-- HOW TO COMPLETE THIS TASK --
Only lines with the word "indicating" belong in the answer; copy them from the records below.

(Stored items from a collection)
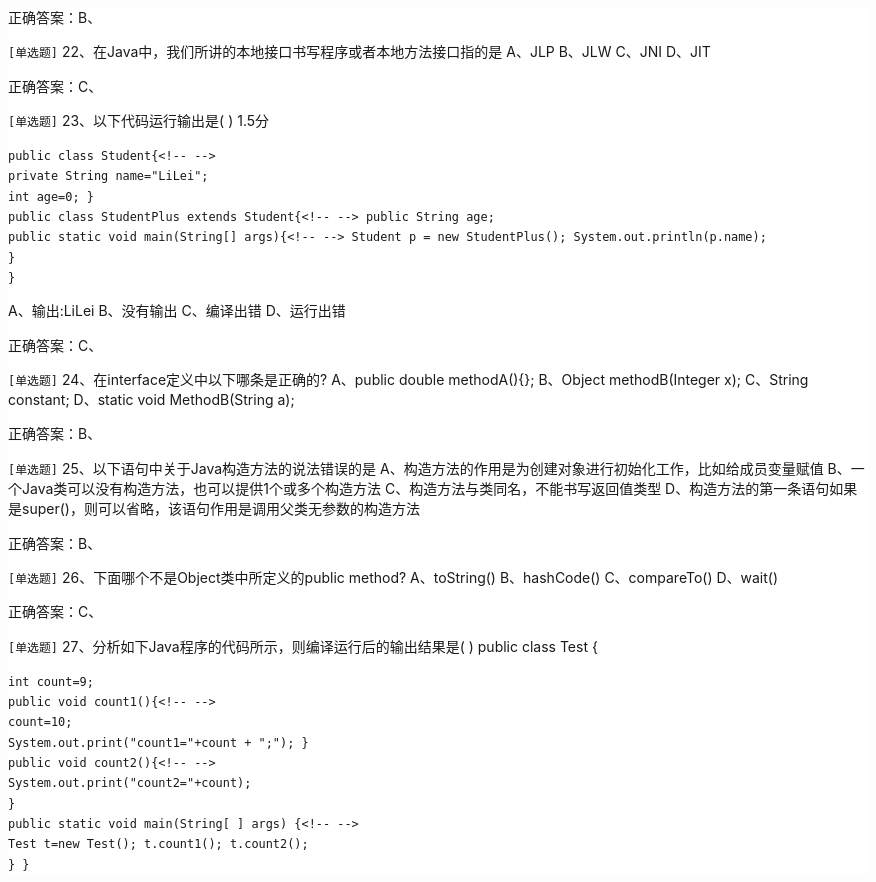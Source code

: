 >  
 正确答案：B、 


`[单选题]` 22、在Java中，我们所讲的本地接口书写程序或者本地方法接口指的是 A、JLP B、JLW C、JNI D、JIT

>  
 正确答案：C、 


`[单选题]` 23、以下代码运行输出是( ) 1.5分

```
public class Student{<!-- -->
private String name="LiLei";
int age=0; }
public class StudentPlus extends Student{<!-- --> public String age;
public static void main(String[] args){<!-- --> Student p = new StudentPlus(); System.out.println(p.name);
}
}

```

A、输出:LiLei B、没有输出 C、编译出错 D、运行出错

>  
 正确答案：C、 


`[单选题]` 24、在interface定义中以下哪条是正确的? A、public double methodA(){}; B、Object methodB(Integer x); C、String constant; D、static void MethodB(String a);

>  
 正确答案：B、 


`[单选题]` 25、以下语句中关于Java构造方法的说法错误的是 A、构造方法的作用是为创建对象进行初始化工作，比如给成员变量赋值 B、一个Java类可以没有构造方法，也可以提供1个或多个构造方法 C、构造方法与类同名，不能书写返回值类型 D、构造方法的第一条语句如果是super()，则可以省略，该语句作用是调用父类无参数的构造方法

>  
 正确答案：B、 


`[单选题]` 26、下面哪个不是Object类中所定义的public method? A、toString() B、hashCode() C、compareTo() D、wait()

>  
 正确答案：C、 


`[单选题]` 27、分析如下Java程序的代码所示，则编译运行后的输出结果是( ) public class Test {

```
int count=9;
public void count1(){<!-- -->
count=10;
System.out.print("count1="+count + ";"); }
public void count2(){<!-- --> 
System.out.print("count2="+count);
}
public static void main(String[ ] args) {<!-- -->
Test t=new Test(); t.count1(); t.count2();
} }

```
...
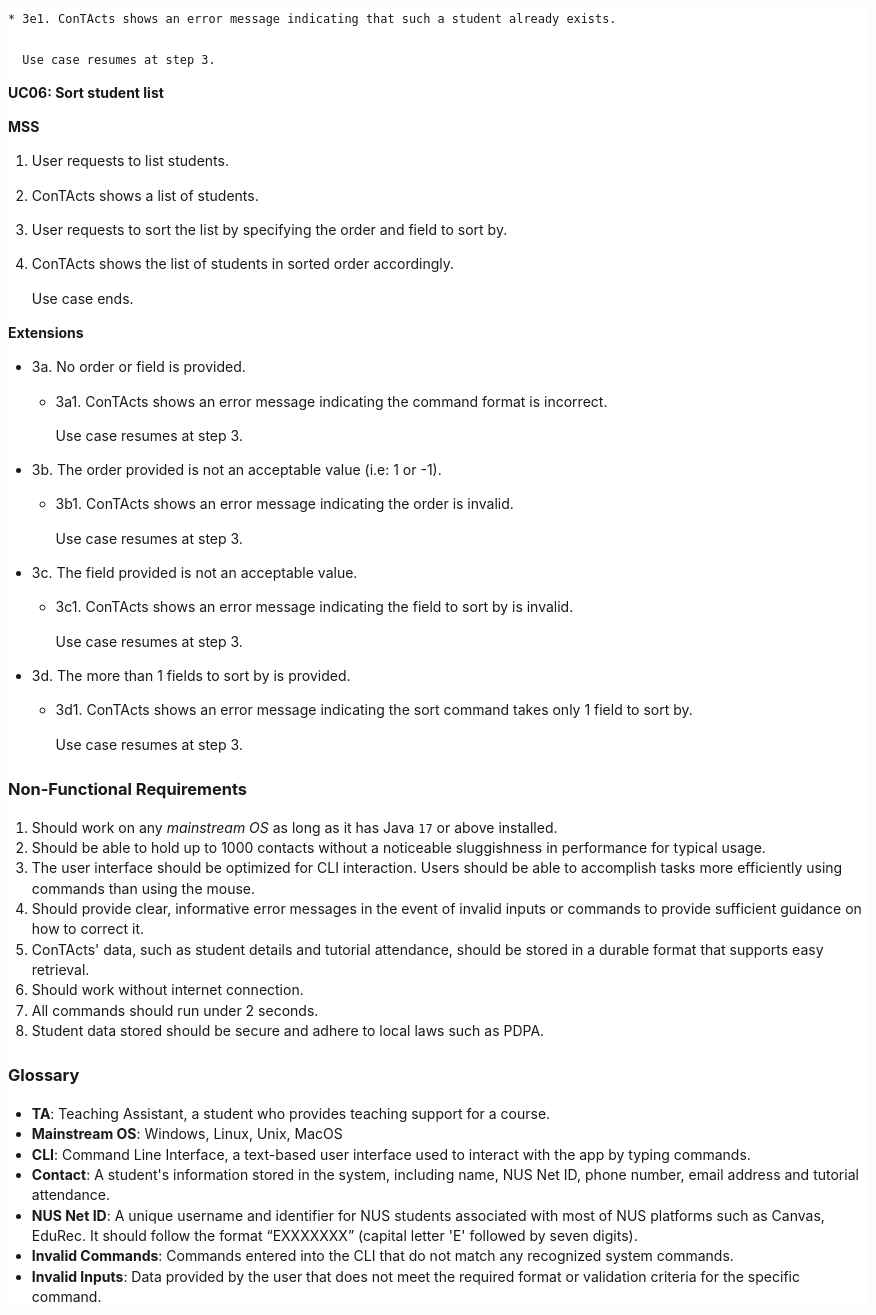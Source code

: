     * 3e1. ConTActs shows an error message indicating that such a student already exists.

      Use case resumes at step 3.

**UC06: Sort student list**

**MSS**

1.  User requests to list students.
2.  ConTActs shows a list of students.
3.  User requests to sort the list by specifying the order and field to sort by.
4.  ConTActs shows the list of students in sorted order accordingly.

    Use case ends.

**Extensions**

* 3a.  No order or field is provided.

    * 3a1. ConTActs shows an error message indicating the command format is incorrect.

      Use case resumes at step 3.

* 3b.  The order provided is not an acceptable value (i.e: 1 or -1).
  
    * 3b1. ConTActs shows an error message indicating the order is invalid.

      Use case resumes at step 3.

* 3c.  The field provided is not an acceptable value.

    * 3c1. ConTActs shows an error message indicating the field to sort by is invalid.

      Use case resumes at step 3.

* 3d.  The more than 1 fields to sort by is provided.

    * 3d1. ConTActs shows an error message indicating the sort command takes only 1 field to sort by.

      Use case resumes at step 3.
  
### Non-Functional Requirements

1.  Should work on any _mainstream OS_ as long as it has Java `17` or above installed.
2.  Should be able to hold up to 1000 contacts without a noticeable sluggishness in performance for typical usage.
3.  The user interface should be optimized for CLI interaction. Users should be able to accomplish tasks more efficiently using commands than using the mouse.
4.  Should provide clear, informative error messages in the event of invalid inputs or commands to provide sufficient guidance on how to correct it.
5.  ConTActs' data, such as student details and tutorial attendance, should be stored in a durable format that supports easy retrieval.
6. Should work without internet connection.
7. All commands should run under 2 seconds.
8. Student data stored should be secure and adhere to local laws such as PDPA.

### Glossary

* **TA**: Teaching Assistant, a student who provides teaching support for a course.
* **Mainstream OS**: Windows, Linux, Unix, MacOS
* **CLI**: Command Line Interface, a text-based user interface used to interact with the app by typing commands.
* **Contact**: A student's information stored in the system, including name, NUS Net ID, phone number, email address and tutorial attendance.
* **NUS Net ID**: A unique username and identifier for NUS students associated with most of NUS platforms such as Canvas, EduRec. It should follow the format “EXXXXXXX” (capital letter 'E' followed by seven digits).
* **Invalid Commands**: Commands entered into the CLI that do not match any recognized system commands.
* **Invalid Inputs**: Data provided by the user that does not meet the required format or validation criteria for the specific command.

-- SOLUTION TO THIS EXERCISE --
:     * 3e1. ConTActs shows an error message indicating that such a student already exists.
    * 3a1. ConTActs shows an error message indicating the command format is incorrect.
    * 3b1. ConTActs shows an error message indicating the order is invalid.
    * 3c1. ConTActs shows an error message indicating the field to sort by is invalid.
    * 3d1. ConTActs shows an error message indicating the sort command takes only 1 field to sort by.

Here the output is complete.